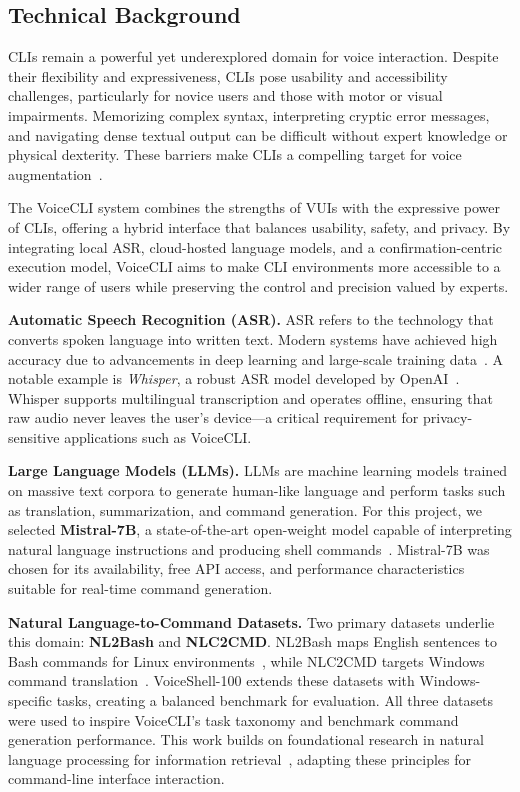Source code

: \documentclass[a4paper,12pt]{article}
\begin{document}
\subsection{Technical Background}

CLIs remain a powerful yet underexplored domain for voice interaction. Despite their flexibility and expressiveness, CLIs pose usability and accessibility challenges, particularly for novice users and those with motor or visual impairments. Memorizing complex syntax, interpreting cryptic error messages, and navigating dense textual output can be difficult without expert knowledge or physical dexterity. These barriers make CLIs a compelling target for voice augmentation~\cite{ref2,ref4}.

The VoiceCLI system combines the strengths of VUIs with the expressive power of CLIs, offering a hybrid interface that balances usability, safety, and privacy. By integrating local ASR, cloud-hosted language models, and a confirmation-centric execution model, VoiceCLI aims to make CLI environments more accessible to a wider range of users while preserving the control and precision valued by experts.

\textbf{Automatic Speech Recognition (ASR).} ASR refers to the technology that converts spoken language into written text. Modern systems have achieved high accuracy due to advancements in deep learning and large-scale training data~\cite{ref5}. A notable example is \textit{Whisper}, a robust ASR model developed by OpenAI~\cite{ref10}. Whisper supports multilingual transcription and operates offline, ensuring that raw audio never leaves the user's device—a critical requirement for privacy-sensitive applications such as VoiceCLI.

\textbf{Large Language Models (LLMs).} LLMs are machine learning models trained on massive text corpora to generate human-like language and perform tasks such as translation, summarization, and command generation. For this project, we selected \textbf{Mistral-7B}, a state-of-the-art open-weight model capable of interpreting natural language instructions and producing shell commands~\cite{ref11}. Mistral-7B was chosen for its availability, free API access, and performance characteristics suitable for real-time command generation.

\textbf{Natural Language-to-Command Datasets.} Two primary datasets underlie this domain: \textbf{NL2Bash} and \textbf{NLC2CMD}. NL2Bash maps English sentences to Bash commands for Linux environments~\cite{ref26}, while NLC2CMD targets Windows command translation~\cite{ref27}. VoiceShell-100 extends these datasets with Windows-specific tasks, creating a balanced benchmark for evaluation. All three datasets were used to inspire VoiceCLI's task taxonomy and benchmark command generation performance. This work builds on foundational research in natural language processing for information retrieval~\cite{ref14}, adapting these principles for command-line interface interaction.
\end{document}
------------------------------------
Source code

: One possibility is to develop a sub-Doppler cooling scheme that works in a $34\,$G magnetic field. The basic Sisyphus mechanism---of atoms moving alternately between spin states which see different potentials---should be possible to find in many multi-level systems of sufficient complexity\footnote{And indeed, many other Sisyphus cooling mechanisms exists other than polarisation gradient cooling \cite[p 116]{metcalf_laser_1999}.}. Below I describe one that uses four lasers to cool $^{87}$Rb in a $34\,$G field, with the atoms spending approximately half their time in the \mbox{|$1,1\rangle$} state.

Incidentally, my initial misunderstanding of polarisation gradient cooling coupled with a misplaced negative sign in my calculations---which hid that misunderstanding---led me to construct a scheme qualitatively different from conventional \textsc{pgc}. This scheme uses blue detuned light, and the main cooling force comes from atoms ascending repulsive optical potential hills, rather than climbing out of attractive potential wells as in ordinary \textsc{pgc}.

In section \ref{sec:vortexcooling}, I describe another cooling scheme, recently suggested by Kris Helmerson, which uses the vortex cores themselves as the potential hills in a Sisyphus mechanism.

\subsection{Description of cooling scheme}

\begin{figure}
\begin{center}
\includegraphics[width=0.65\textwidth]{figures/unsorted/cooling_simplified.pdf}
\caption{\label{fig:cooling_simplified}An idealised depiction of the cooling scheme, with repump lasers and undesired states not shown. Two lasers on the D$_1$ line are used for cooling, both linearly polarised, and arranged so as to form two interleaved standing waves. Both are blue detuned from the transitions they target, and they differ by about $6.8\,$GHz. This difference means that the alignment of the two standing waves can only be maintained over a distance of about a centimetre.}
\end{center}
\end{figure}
------------------------------------
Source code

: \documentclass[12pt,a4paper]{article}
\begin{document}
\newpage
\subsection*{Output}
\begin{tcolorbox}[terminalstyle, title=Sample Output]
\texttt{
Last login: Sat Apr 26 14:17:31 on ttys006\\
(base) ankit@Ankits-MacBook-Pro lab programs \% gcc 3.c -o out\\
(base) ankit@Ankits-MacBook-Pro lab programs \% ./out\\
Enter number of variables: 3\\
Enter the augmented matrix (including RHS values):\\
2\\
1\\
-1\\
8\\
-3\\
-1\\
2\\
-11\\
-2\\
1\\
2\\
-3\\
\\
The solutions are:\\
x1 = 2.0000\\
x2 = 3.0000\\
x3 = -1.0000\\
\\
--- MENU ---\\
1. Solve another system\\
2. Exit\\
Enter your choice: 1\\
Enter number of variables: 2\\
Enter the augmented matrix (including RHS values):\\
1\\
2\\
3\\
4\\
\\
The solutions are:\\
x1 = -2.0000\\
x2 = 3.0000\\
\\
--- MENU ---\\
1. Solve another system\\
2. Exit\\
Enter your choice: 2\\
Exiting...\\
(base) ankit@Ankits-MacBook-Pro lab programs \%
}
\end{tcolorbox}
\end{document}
------------------------------------
- _Work instruction_
Which lines in the records above hold the string "textbf"? Copy each of them.

- _Answer space_
\textbf{Automatic Speech Recognition (ASR).} ASR refers to the technology that converts spoken language into written text. Modern systems have achieved high accuracy due to advancements in deep learning and large-scale training data~\cite{ref5}. A notable example is \textit{Whisper}, a robust ASR model developed by OpenAI~\cite{ref10}. Whisper supports multilingual transcription and operates offline, ensuring that raw audio never leaves the user's device—a critical requirement for privacy-sensitive applications such as VoiceCLI.
\textbf{Large Language Models (LLMs).} LLMs are machine learning models trained on massive text corpora to generate human-like language and perform tasks such as translation, summarization, and command generation. For this project, we selected \textbf{Mistral-7B}, a state-of-the-art open-weight model capable of interpreting natural language instructions and producing shell commands~\cite{ref11}. Mistral-7B was chosen for its availability, free API access, and performance characteristics suitable for real-time command generation.
\textbf{Natural Language-to-Command Datasets.} Two primary datasets underlie this domain: \textbf{NL2Bash} and \textbf{NLC2CMD}. NL2Bash maps English sentences to Bash commands for Linux environments~\cite{ref26}, while NLC2CMD targets Windows command translation~\cite{ref27}. VoiceShell-100 extends these datasets with Windows-specific tasks, creating a balanced benchmark for evaluation. All three datasets were used to inspire VoiceCLI's task taxonomy and benchmark command generation performance. This work builds on foundational research in natural language processing for information retrieval~\cite{ref14}, adapting these principles for command-line interface interaction.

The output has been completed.